This past week, while I tried to ferret a post-rut elk from Wyoming steeps, warm, bright days pushed bulls into forest hidey-holes. They might as well have been on the moon. Hope inspired by occasional piping was soon dashed by silence. My one chance came after a taxing start-and-stop sneak in a gorge laced by jumbles of bleached boles from the fires of ’88.
“You blasted a limb,” said my companion.
I hadn’t seen a limb. The bead hid much of the elk’s chest. A scope might have helped. We searched anyway, of course. My bullet had indeed strayed.
“I once had to wait over an hour for a shot,” mused my friend, as if mine might have been hurried. A predator hunter, he’d tracked a lion through snowy Dakota badlands to a cave. “I could see eyes. But all else was so dark I couldn’t tell how the body lay.” He telephoned a veteran cat hunter, who advised: “Just stand in front of the cave so the lion doesn’t slip by you. The sun will eventually move enough to give you light for a shot.” It did.
His tale brought to mind a cat cornered by Grancel Fitz, who in 1928 committed to taking a mature specimen of every North American big-game animal. “The hounds were barking at the mouth of a cave,” he wrote. The 4-foot opening fronted a deeper tunnel. Fitz handed his friend a failing flashlight. “We saw into that hole only by lying prone. …” Eyes adjusting to the dark, Fitz spied the cat’s “hind end and tail.” He tried a spine shot.
At the 12-bore’s deafening blast, the flashlight went dead and Fitz’s glasses flew off. The men scrambled for the cave’s mouth, only to be swarmed by the hounds. Fading daylight urged another try. Cautiously, the hunters crawled back. Through the gloom Fitz saw eyes at 10 feet. He “shot once, carefully but fast.”

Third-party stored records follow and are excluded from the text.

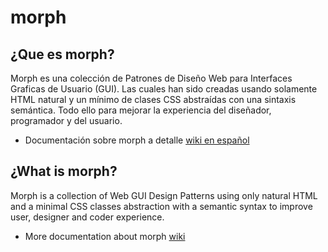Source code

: # morph

## ¿Que es morph? 

Morph es una colección de Patrones de Diseño Web para Interfaces Graficas de Usuario (GUI). Las cuales han sido creadas usando solamente HTML natural y un mínimo de clases CSS abstraídas con una sintaxis semántica. Todo ello para mejorar la experiencia del diseñador, programador y del usuario.

- Documentación sobre morph a detalle [wiki en español](https://github.com/techfano/morph/wiki/Pronto-en-espa%C3%B1ol)

## ¿What is morph?

Morph is a collection of Web GUI Design Patterns using only natural HTML and a minimal CSS classes abstraction with a semantic syntax to improve user, designer and coder experience.

- More documentation about morph [wiki](https://github.com/techfano/morph/wiki/About-Morph)
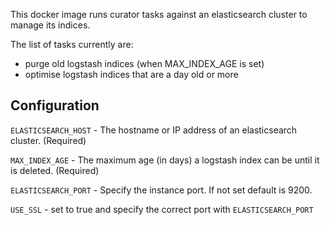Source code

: This docker image runs curator tasks against an elasticsearch cluster to manage its indices.

The list of tasks currently are:
* purge old logstash indices (when MAX_INDEX_AGE is set)
* optimise logstash indices that are a day old or more

## Configuration

`ELASTICSEARCH_HOST` - The hostname or IP address of an elasticsearch cluster. (Required)

`MAX_INDEX_AGE` - The maximum age (in days) a logstash index can be until it is deleted. (Required)

`ELASTICSEARCH_PORT` - Specify the instance port. If not set default is 9200.

`USE_SSL` - set to true and specify the correct port with `ELASTICSEARCH_PORT`
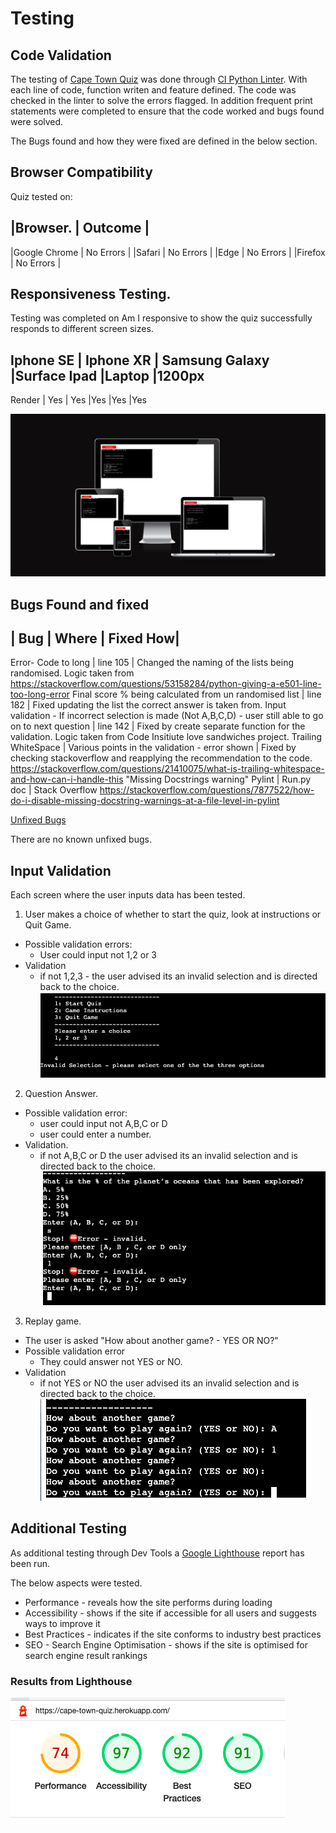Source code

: # Testing

## Code Validation

The testing of [Cape Town Quiz](https://cape-town-quiz.herokuapp.com/) was done through [CI Python Linter](https://pep8ci.herokuapp.com/).
With each line of code, function writen and feature defined. The code was checked in the linter to solve the errors flagged. 
In addition frequent print statements were completed to ensure that the code worked and bugs found were solved. 

The Bugs found and how they were fixed are defined in the below section.

## Browser Compatibility 

Quiz tested on: 

|Browser.      | Outcome   |
----------------------------
|Google Chrome | No Errors |
|Safari        | No Errors |
|Edge          | No Errors |
|Firefox       | No Errors |

## Responsiveness Testing. 

Testing was completed on Am I responsive to show the quiz successfully responds to different screen sizes.

Iphone SE |	Iphone XR |	Samsung Galaxy |Surface	Ipad |Laptop |1200px
---------------------------------------------------------------------	
Render    |	Yes       |	Yes	           |Yes	         |Yes	 |Yes	

![Am I Responsive](./readme.images/am-i-responsive.png)


## Bugs Found and fixed

| Bug | Where | Fixed How|
--------------------------
Error- Code to long | line 105 | Changed the naming of the lists being randomised. Logic taken from https://stackoverflow.com/questions/53158284/python-giving-a-e501-line-too-long-error
Final score % being calculated from un randomised list | line 182 | Fixed updating the list the correct answer is taken from.
Input validation - If incorrect selection is made (Not A,B,C,D) - user still able to go on to next question | line 142 | Fixed by create separate function for the validation. Logic taken from Code Insitiute love sandwiches project. 
Trailing WhiteSpace | Various points in the validation - error shown | Fixed by checking stackoverflow and reapplying the recommendation to the code. https://stackoverflow.com/questions/21410075/what-is-trailing-whitespace-and-how-can-i-handle-this
"Missing Docstrings warning" Pylint | Run.py doc | Stack Overflow https://stackoverflow.com/questions/7877522/how-do-i-disable-missing-docstring-warnings-at-a-file-level-in-pylint 

[Unfixed Bugs](unfixed-bugs)

There are no known unfixed bugs.

## Input Validation

Each screen where the user inputs data has been tested. 

1. User makes a choice of whether to start the quiz, look at instructions or Quit Game.
- Possible validation errors:
    - User could input not 1,2 or 3
- Validation
    - if not 1,2,3 - the user advised its an invalid selection and is directed back to the choice. 
![Navigation Validation](./readme.images/navigation-validation.png)

2. Question Answer.
- Possible validation error:
    - user could input not A,B,C or D
    - user could enter a number.
- Validation. 
    - if not A,B,C or D the user advised its an invalid selection and is directed back to the choice. 
![Question Validation](./readme.images/question-validation.png)

3. Replay game.
- The user is asked "How about another game? - YES OR NO?" 
- Possible validation error
    - They could answer not YES or NO.
- Validation
    - if not YES or NO the user advised its an invalid selection and is directed back to the choice. 
![Replay Game Validation](./readme.images/replay-game-validation.png)

 ## Additional Testing

 As additional testing through Dev Tools a [Google Lighthouse](https://developers.google.com/web/tools/lighthouse) report has been run. 

 The below aspects were tested. 
 - Performance - reveals how the site performs during loading
- Accessibility - shows if the site if accessible for all users and suggests ways to improve it
- Best Practices - indicates if the site conforms to industry best practices
- SEO - Search Engine Optimisation - shows if the site is optimised for search engine result rankings

### Results from Lighthouse

![Lighthouse test result](./readme.images/lighthouse-validation-testing.png)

Every Chance Has an Expiration
While patience is a virtue, delay also imposes costs. You can’t know how much time you have, only when the clock starts. I hadn’t rushed my shot at the elk. On the other hand, I once topped a rise in crusted snow so noisy I expected to find no game close. But elk on the off slope were crunching along as well. I fired too soon at a bull that paused in its step just as the trigger broke. My Nosler missed in front.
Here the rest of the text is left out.